I’ll certainly go see the movie and revel in the “just realistic enough” flying scenes. I’m sure I’ll see plenty of other pilots there, too. But for most young people in 2022, YouTube will do far more to inspire them to be a pilot than any Hollywood movie. I know for my kids and their friends, entertainment means YouTube, with TikTok (1 billion users) or even Microsoft Flight Simulator (1 million copies sold within two weeks of launch) also coming in far ahead of movies.
Older pilots may sigh when hearing that, but I think it’s actually great news. While the general aviation industry cannot and should not control what gets posted on YouTube—that’s the whole point—overall the platform has provided a huge boost for GA. Everyday pilots have shared the freedom and joy of light airplanes with a wider audience than ever before. As important, the best videos are often focused on the fun parts of flying, typically in 60-year old airplanes or two-seat taildraggers instead of brand new jets. That makes it much more relatable and is a major part of Trent Palmer’s appeal—it’s all about having fun, not finding a more efficient way to travel. And unlike Top Gun, which had a 36-year break between releases, new aviation videos come out every day on YouTube.

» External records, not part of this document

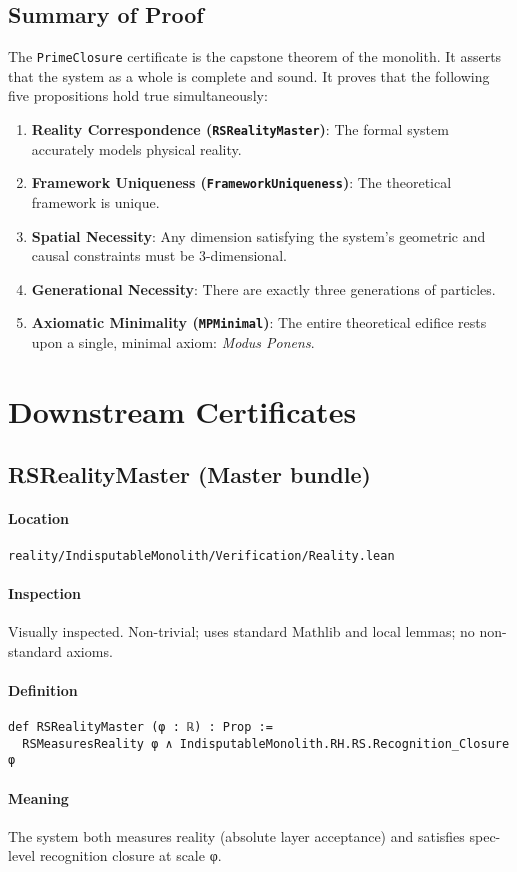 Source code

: \documentclass{article}
\newcommand{\FileRef}[1]{\texttt{#1}}
\newcommand{\ModuleHeader}[3]{%
  \subsection{#1}
  \paragraph{Location} \FileRef{#2}\\
  \paragraph{Inspection} #3
}
\begin{document}
\subsection{Summary of Proof}
The \texttt{PrimeClosure} certificate is the capstone theorem of the monolith. It asserts that the system as a whole is complete and sound. It proves that the following five propositions hold true simultaneously:
\begin{enumerate}
    \item \textbf{Reality Correspondence (\texttt{RSRealityMaster})}: The formal system accurately models physical reality.
    \item \textbf{Framework Uniqueness (\texttt{FrameworkUniqueness})}: The theoretical framework is unique.
    \item \textbf{Spatial Necessity}: Any dimension satisfying the system's geometric and causal constraints must be 3-dimensional.
    \item \textbf{Generational Necessity}: There are exactly three generations of particles.
    \item \textbf{Axiomatic Minimality (\texttt{MPMinimal})}: The entire theoretical edifice rests upon a single, minimal axiom: \textit{Modus Ponens}.
\end{enumerate}

\section{Downstream Certificates}

\ModuleHeader{RSRealityMaster (Master bundle)}{reality/IndisputableMonolith/Verification/Reality.lean}{Visually inspected. Non-trivial; uses standard Mathlib and local lemmas; no non-standard axioms.}
\paragraph{Definition}
\begin{lstlisting}
def RSRealityMaster (φ : ℝ) : Prop :=
  RSMeasuresReality φ ∧ IndisputableMonolith.RH.RS.Recognition_Closure φ
\end{lstlisting}
\paragraph{Meaning} The system both measures reality (absolute layer acceptance) and satisfies spec-level recognition closure at scale φ.

\end{document}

Pilots should all work to keep YouTube filled with inspiring flying videos, not publicity stunts. We should support the FAA when they go after bad actors, and let them know when they go too far (I’m not to worried about this part). And unfortunately, we should assume that whatever we do in an airplane will probably be recorded somewhere—ask Trent Palmer or Martha Lunken about it. Aviation culture is up to us now, not Hollywood. Fly like the world is watching.